With that said – what exactly is so exceptional about “The ArchAndroid”? Any piece of art has the potential to take on a life of its own, to become much more or much less than what its creator had intended. While nobody can say that Janelle Monáe and her Wondaland Arts Society cohort are anything short of exceedingly ambitious, with an expansive vision and strong sense of purpose, the album they’ve released is even more than the album they recorded. That is, they’ve produced an album with a life all its own, and that album is running roughshod over pop music.
What is most striking on first listen is the range of styles, both musical and vocal, that are on display in “The ArchAndroid.” Monáe belts, coos, raps, croons, shouts and screams, all with remarkable ease, over a backing band that takes on funk, hip hop, folk, rock, pop, opera … It’s dumbfounding. For instance, midway through the album, Monáe shifts from the menacing punkabilly of “Come Alive (The War of the Roses)” to the slow, funky, space-noise of “Mushrooms and Roses.” Even more remarkable – even with all the styles on the album, nothing feels out of place or extraneous. There is a deftness (and def-ness) to Monáe and Co.’s genre crossing that is unparalleled.

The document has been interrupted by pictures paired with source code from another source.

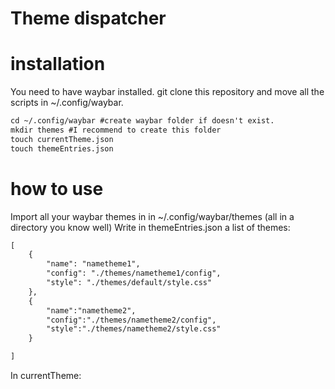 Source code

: # Theme dispatcher

# installation
You need to have waybar installed.
git clone this repository and move all the scripts in ~/.config/waybar.
``` markdown
cd ~/.config/waybar #create waybar folder if doesn't exist.
mkdir themes #I recommend to create this folder
touch currentTheme.json
touch themeEntries.json
```
# how to use
Import all your waybar themes in in ~/.config/waybar/themes (all in a directory you know well)
Write in themeEntries.json a list of themes:
``` markdown
[
    {
        "name": "nametheme1",
        "config": "./themes/nametheme1/config",
        "style": "./themes/default/style.css"
    },
    {
        "name":"nametheme2",
        "config":"./themes/nametheme2/config",
        "style":"./themes/nametheme2/style.css"
    }

]
```
In currentTheme:
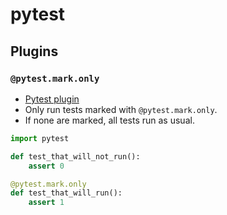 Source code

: # pytest


## Plugins

### `@pytest.mark.only`

- [Pytest plugin](https://github.com/theY4Kman/pytest-only)
- Only run tests marked with `@pytest.mark.only`. 
- If none are marked, all tests run as usual.

```python
import pytest

def test_that_will_not_run():
    assert 0

@pytest.mark.only
def test_that_will_run():
    assert 1
``` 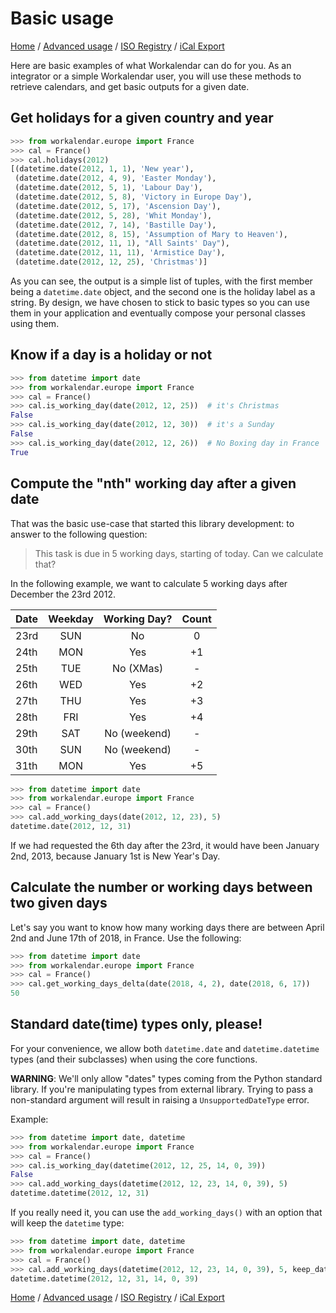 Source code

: # Basic usage

[Home](index.md) / [Advanced usage](advanced.md) / [ISO Registry](iso-registry.md) / [iCal Export](ical.md)

Here are basic examples of what Workalendar can do for you. As an integrator or a simple Workalendar user, you will use these methods to retrieve calendars, and get basic outputs for a given date.

## Get holidays for a given country and year

```python
>>> from workalendar.europe import France
>>> cal = France()
>>> cal.holidays(2012)
[(datetime.date(2012, 1, 1), 'New year'),
 (datetime.date(2012, 4, 9), 'Easter Monday'),
 (datetime.date(2012, 5, 1), 'Labour Day'),
 (datetime.date(2012, 5, 8), 'Victory in Europe Day'),
 (datetime.date(2012, 5, 17), 'Ascension Day'),
 (datetime.date(2012, 5, 28), 'Whit Monday'),
 (datetime.date(2012, 7, 14), 'Bastille Day'),
 (datetime.date(2012, 8, 15), 'Assumption of Mary to Heaven'),
 (datetime.date(2012, 11, 1), "All Saints' Day"),
 (datetime.date(2012, 11, 11), 'Armistice Day'),
 (datetime.date(2012, 12, 25), 'Christmas')]
```

As you can see, the output is a simple list of tuples, with the first member being a `datetime.date` object, and the second one is the holiday label as a string. By design, we have chosen to stick to basic types so you can use them in your application and eventually compose your personal classes using them.

## Know if a day is a holiday or not

```python
>>> from datetime import date
>>> from workalendar.europe import France
>>> cal = France()
>>> cal.is_working_day(date(2012, 12, 25))  # it's Christmas
False
>>> cal.is_working_day(date(2012, 12, 30))  # it's a Sunday
False
>>> cal.is_working_day(date(2012, 12, 26))  # No Boxing day in France
True
```

## Compute the "nth" working day after a given date

That was the basic use-case that started this library development: to answer to the following question:

> This task is due in 5 working days, starting of today. Can we calculate that?

In the following example, we want to calculate 5 working days after December the 23rd 2012.

| Date | Weekday | Working Day? | Count |
|:-----|:-------:|:------------:|:-----:|
| 23rd |   SUN   |      No      |   0   |
| 24th |   MON   |     Yes      |  +1   |
| 25th |   TUE   |  No (XMas)   |   -   |
| 26th |   WED   |     Yes      |  +2   |
| 27th |   THU   |     Yes      |  +3   |
| 28th |   FRI   |     Yes      |  +4   |
| 29th |   SAT   | No (weekend) |   -   |
| 30th |   SUN   | No (weekend) |   -   |
| 31th |   MON   |     Yes      |  +5   |

```python
>>> from datetime import date
>>> from workalendar.europe import France
>>> cal = France()
>>> cal.add_working_days(date(2012, 12, 23), 5)
datetime.date(2012, 12, 31)
```

If we had requested the 6th day after the 23rd, it would have been January 2nd, 2013, because January 1st is New Year's Day.

## Calculate the number or working days between two given days

Let's say you want to know how many working days there are between April 2nd and June 17th of 2018, in France. Use the following:

```python
>>> from datetime import date
>>> from workalendar.europe import France
>>> cal = France()
>>> cal.get_working_days_delta(date(2018, 4, 2), date(2018, 6, 17))
50
```

## Standard date(time) types only, please!

For your convenience, we allow both `datetime.date` and `datetime.datetime` types (and their subclasses) when using the core functions.

**WARNING**: We'll only allow "dates" types coming from the Python standard library. If you're manipulating types from external library. Trying to pass a non-standard argument will result in raising a ``UnsupportedDateType`` error.

Example:

```python
>>> from datetime import date, datetime
>>> from workalendar.europe import France
>>> cal = France()
>>> cal.is_working_day(datetime(2012, 12, 25, 14, 0, 39))
False
>>> cal.add_working_days(datetime(2012, 12, 23, 14, 0, 39), 5)
datetime.datetime(2012, 12, 31)
```

If you really need it, you can use the ``add_working_days()`` with an option that will keep the ``datetime`` type:

```python
>>> from datetime import date, datetime
>>> from workalendar.europe import France
>>> cal = France()
>>> cal.add_working_days(datetime(2012, 12, 23, 14, 0, 39), 5, keep_datetime=True)
datetime.datetime(2012, 12, 31, 14, 0, 39)
```

[Home](index.md) / [Advanced usage](advanced.md) / [ISO Registry](iso-registry.md) / [iCal Export](ical.md)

Key to keeping the whole project from flying apart is the flow from song to song. The album’s opening gambit of “Dance or Die” (with poet Saul Williams), “Faster” and “Locked Inside” all flow together so that, even though they’re nothing alike, you’re not sure where one song ends and another begins. The album is well-paced; Monáe knows when to slow down for an interlude and when to speed through to upbeat numbers. It hardly feels as long as its nearly 70-minute run-time.

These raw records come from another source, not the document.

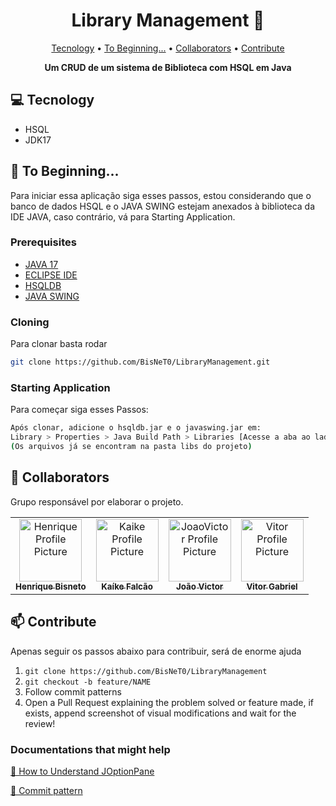 <h1 align="center" style="font-weight: bold;">Library Management 📖</h1>

<p align="center">
 <a href="#tech">Tecnology</a> • 
 <a href="#started">To Beginning...</a> •</a>
 <a href="#colab">Collaborators</a> •
 <a href="#contribute">Contribute</a>
</p>

<p align="center">
    <b>Um CRUD de um sistema de Biblioteca com HSQL em Java </b>
</p>

<h2 id="technologies">💻 Tecnology</h2>

- HSQL
- JDK17

<h2 id="started">🚀 To Beginning...</h2>

Para iniciar essa aplicação siga esses passos, estou considerando que o banco de dados HSQL e o JAVA SWING estejam anexados à biblioteca da IDE JAVA, caso contrário, vá para Starting Application.

<h3>Prerequisites</h3>


- [JAVA 17](https://www.oracle.com/java/technologies/javase/jdk17-archive-downloads.html)
- [ECLIPSE IDE](https://eclipseide.org/)
- [HSQLDB](https://sourceforge.net/projects/hsqldb/files/hsqldb/hsqldb_2_7/)
- [JAVA SWING](https://jar-download.com/?search_box=java%20swing)

<h3>Cloning</h3>

Para clonar basta rodar

```bash
git clone https://github.com/BisNeT0/LibraryManagement.git
```

<h3>Starting Application </h3>

Para começar siga esses Passos:

```bash
Após clonar, adicione o hsqldb.jar e o javaswing.jar em:
Library > Properties > Java Build Path > Libraries [Acesse a aba ao lado] > Add External JARs...
(Os arquivos já se encontram na pasta libs do projeto)
```

<h2 id="colab">🤝 Collaborators</h2>

Grupo responsável por elaborar o projeto.

<table>
  <tr>
    <td align="center">
      <a href="https://github.com/BisNeT0">
        <img src="https://avatars.githubusercontent.com/u/111530921?v=4" width="100px;" alt="Henrique Profile Picture"/><br>
        <sub>
          <b>Henrique Bisneto</b>
        </sub>
      </a>
    </td>
    </td>
    <td align="center">
      <a href="https://github.com/LimeHawk">
        <img src="https://avatars.githubusercontent.com/u/96706378?s=400&u=c9ec291bbbb7ff2f92b39ba6350b6eb6894e7036&v=4" width="100px;" alt="Kaike Profile Picture"/><br>
        <sub>
          <b>Kaíke Falcão</b>
        </sub>
      </a>
    </td>
    <td align="center">
      <a href="https://github.com/imtakezo">
        <img src="https://avatars.githubusercontent.com/u/62066012?v=4" width="100px;" alt="JoaoVictor Profile Picture"/><br>
        <sub>
          <b>João Victor</b>
        </sub>
      </a>
    </td>
    <td align="center">
      <a href="https://github.com/vShipa">
        <img src="https://avatars.githubusercontent.com/u/135391335?v=4" width="100px;" alt="Vitor Profile Picture"/><br>
        <sub>
          <b>Vitor Gabriel</b>
        </sub>
      </a>
    </td>
    
    
  </tr>
</table>



<h2 id="contribute">📫 Contribute</h2>

Apenas seguir os passos abaixo para contribuir, será de enorme ajuda

1. `git clone https://github.com/BisNeT0/LibraryManagement`
2. `git checkout -b feature/NAME`
3. Follow commit patterns
4. Open a Pull Request explaining the problem solved or feature made, if exists, append screenshot of visual modifications and wait for the review!

<h3>Documentations that might help</h3>

[📝 How to Understand JOptionPane](https://docs.oracle.com/javase/8/docs/api/javax/swing/JOptionPane.html)

[💾 Commit pattern](https://gist.github.com/joshbuchea/6f47e86d2510bce28f8e7f42ae84c716)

Oftentimes with experimental music there are low moments where the artist loses control of the music, where the music is too much for the artist to handle and it falls apart at the seams or turns bloated and self-indulgent. The opposite is true in “The ArchAndroid.” The only low moments come when Monáe’s creative energy is penned in, when she constrains herself. The lead single “Tightrope” (featuring Big Boi) comes to mind. The song isn’t bad by any measure, but it is held back by the limits of being a single. Even Monáe’s live performances on the talk-show circuit have seemed stilted compared to her usual distinctly raucous and un-choreographed live performances.
Conversely, when the album frees itself, when it is really owning itself and breathing free air, it takes the pop form to new places. “Make the Bus,” a collaboration with indie-pop impresarios Of Montreal, is a gloriously hook-y mess of melody and electronic bleep-blooping. The most compelling song on the album, in my view, is “Oh, Maker,” a soul-folk love song with soft-rock acoustic guitar over break beats and Monáe’s incredible vocal talents on full display.
Indeed, I’ve barely touched on the singing. Monáe is a superlative singer, heads and shoulders above any of her musical “contemporaries.” What is most exciting about “The ArchAndroid” is its promise for the future. That is, its positive vision for a future (embedded in its sci-fi and afro-futurist aesthetics) and the promise of Janelle Monáe and the Wondaland Arts Society. “The ArchAndroid” is an important artistic statement and it just might herald in a new moment in popular music, a moment when “pop” and “important” are no longer thought of as antonyms.
After you pick up the album, don’t forget to catch Janelle Monáe opening for Erykah Badu at the Greek Theatre on June 20.